Just got back last week from Normandy in my Tiger kit car. Beautiful place. Very historic. As well as visiting the Normandy landing beaches we also visited the Bayeux tapestry. Some pics.....
Oh I am envious, I used to do that kind of thing in the S2000 but I never got as far as the continent, great pictures really nice. I really am envious, fantastic weather you had too.
Yeah it got a bit too bloomin hot at times. We all got a bit burnt. Going around the cemetery at Omaha brings it home I can tell you. 19 yr old from Wisonsin, 21 yr old from NY, 20 yr old from Wyoming and so on and so forth. Kids who probably had never ventured more than a couple of miles out of town, next the big adventure on a boat with their mates to England, camped somewhere down south for 12 months training, then dead on a beach in France. Heart breaking I kid you not.
Yeah I've never been to any of the memorials on the continent but I have been to the Pacific war memorial on Corregidor island which had a similar effect.
I have been to many it puts life into perspective when you read a headstone* a soldier known only to God *
Actually I just realised how wrong my statement above is because I've been to Auschwitz and that was very moving.
I drove to a trade show in Munich during the 1980s and on the way back, stopped at Dachau. It was the most haunting and upsetting couple of hours of my entire life.
Belsen: I have two family associations with that evil place. My mother and her family were Polish Resistance fighters in the mountains along the Czech border. They were all captured in 1943 and were sent to Belsen by mistake - the Germans who captured them assumed they were Jews. They were not, they were devout Catholics. My mother was "rescued" by a senior officer who managed to get her a "cushy billet" at an armaments factory on the Rhur whilst her father and two brothers disappeared believed murdered by the Nazis. Coincidentally my father, a Brigadier in the Royal Engineers, commanded a bridge-building unit who'd been attached to the 11th Armoured Division and was still with them when they liberated Belsen mid-April 1945.

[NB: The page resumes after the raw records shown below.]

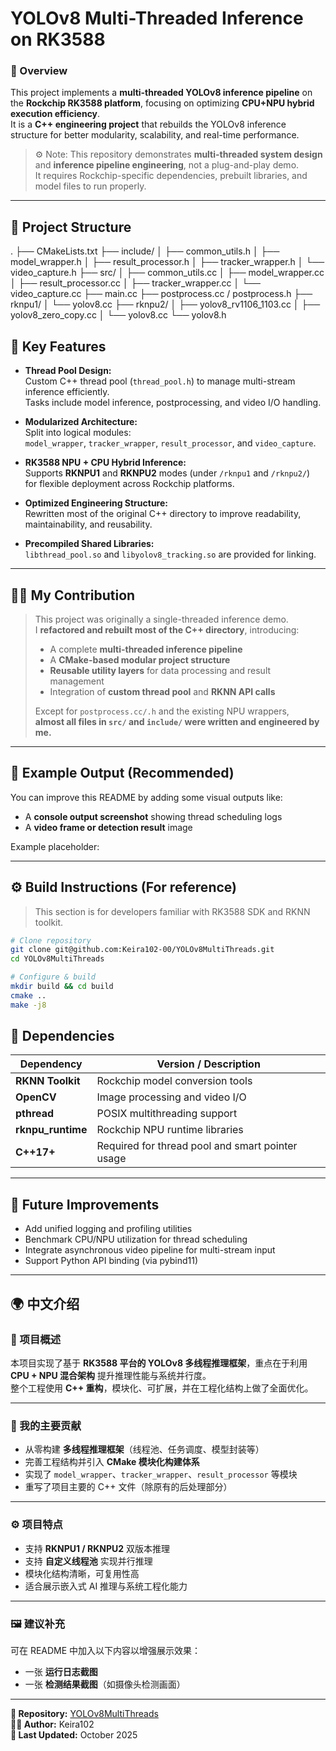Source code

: # YOLOv8 Multi-Threaded Inference on RK3588

### 🚀 Overview
This project implements a **multi-threaded YOLOv8 inference pipeline** on the **Rockchip RK3588 platform**, focusing on optimizing **CPU+NPU hybrid execution efficiency**.  
It is a **C++ engineering project** that rebuilds the YOLOv8 inference structure for better modularity, scalability, and real-time performance.

> ⚙️ Note: This repository demonstrates **multi-threaded system design** and **inference pipeline engineering**, not a plug-and-play demo.  
> It requires Rockchip-specific dependencies, prebuilt libraries, and model files to run properly.

---

## 🧩 Project Structure

.
├── CMakeLists.txt
├── include/
│   ├── common_utils.h
│   ├── model_wrapper.h
│   ├── result_processor.h
│   ├── tracker_wrapper.h
│   └── video_capture.h
├── src/
│   ├── common_utils.cc
│   ├── model_wrapper.cc
│   ├── result_processor.cc
│   ├── tracker_wrapper.cc
│   └── video_capture.cc
├── main.cc
├── postprocess.cc / postprocess.h
├── rknpu1/
│   └── yolov8.cc
├── rknpu2/
│   ├── yolov8_rv1106_1103.cc
│   ├── yolov8_zero_copy.cc
│   └── yolov8.cc
└── yolov8.h


## 🧠 Key Features

- **Thread Pool Design:**  
  Custom C++ thread pool (`thread_pool.h`) to manage multi-stream inference efficiently.  
  Tasks include model inference, postprocessing, and video I/O handling.

- **Modularized Architecture:**  
  Split into logical modules:  
  `model_wrapper`, `tracker_wrapper`, `result_processor`, and `video_capture`.

- **RK3588 NPU + CPU Hybrid Inference:**  
  Supports **RKNPU1** and **RKNPU2** modes (under `/rknpu1` and `/rknpu2/`)  
  for flexible deployment across Rockchip platforms.

- **Optimized Engineering Structure:**  
  Rewritten most of the original C++ directory to improve readability, maintainability, and reusability.

- **Precompiled Shared Libraries:**  
  `libthread_pool.so` and `libyolov8_tracking.so` are provided for linking.

---

## 🧍‍♂️ My Contribution

> This project was originally a single-threaded inference demo.  
> I **refactored and rebuilt most of the C++ directory**, introducing:
>
> - A complete **multi-threaded inference pipeline**
> - A **CMake-based modular project structure**
> - **Reusable utility layers** for data processing and result management
> - Integration of **custom thread pool** and **RKNN API calls**
>
> Except for `postprocess.cc/.h` and the existing NPU wrappers,  
> **almost all files in `src/` and `include/` were written and engineered by me.**

---

## 📸 Example Output (Recommended)

You can improve this README by adding some visual outputs like:

- A **console output screenshot** showing thread scheduling logs  
- A **video frame or detection result** image

Example placeholder:


---

## ⚙️ Build Instructions (For reference)

> This section is for developers familiar with RK3588 SDK and RKNN toolkit.

```bash
# Clone repository
git clone git@github.com:Keira102-00/YOLOv8MultiThreads.git
cd YOLOv8MultiThreads

# Configure & build
mkdir build && cd build
cmake ..
make -j8
```
## 🧱 Dependencies

| Dependency | Version / Description |
|-------------|-----------------------|
| **RKNN Toolkit**  | Rockchip model conversion tools |
| **OpenCV**        | Image processing and video I/O |
| **pthread**       | POSIX multithreading support |
| **rknpu_runtime** | Rockchip NPU runtime libraries |
| **C++17+**        | Required for thread pool and smart pointer usage |

---

## 🧩 Future Improvements

- Add unified logging and profiling utilities  
- Benchmark CPU/NPU utilization for thread scheduling  
- Integrate asynchronous video pipeline for multi-stream input  
- Support Python API binding (via pybind11)

---

## 🌍 中文介绍

### 🧭 项目概述
本项目实现了基于 **RK3588 平台的 YOLOv8 多线程推理框架**，重点在于利用 **CPU + NPU 混合架构** 提升推理性能与系统并行度。  
整个工程使用 **C++ 重构**，模块化、可扩展，并在工程化结构上做了全面优化。

---

### 🧠 我的主要贡献
- 从零构建 **多线程推理框架**（线程池、任务调度、模型封装等）  
- 完善工程结构并引入 **CMake 模块化构建体系**  
- 实现了 `model_wrapper`、`tracker_wrapper`、`result_processor` 等模块  
- 重写了项目主要的 C++ 文件（除原有的后处理部分）

---

### ⚙️ 项目特点
- 支持 **RKNPU1 / RKNPU2** 双版本推理  
- 支持 **自定义线程池** 实现并行推理  
- 模块化结构清晰，可复用性高  
- 适合展示嵌入式 AI 推理与系统工程化能力

---

### 🖼️ 建议补充
可在 README 中加入以下内容以增强展示效果：
- 一张 **运行日志截图**
- 一张 **检测结果截图**（如摄像头检测画面）

---

**📁 Repository:** [YOLOv8MultiThreads](https://github.com/Keira102-00/YOLOv8MultiThreads)  
**🧑‍💻 Author:** Keira102  
**📅 Last Updated:** October 2025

They met in Germany in October 1945. My mother had been liberated by the Paras and because she wanted to find out what had happened to her father and brothers, she joined the Red Cross and worked as a Polish-German translator helping to get displaced Poles into places of safety; very few wanted to go back to Poland which was, of course, under Soviet rule. Since there were no more bridges to build, my father found himself attached to the newly-formed War Crimes Investigations Command - mainly English, French and Dutch civil police detectives working with MPs and under military command. He and my mother met at a wedding held in an army camp near my mother's base. My mother was matron of honour whilst my father was simply an invited guest. They were married in Germany the following year and my father returned to civilian life in 1949 - which they celebrated by making me!
Great story with a good outcome, but I'm not sure everybody on here would agree with the last part.......
Dont look for something that isn't there. Your story is one of love and history in the world as it was.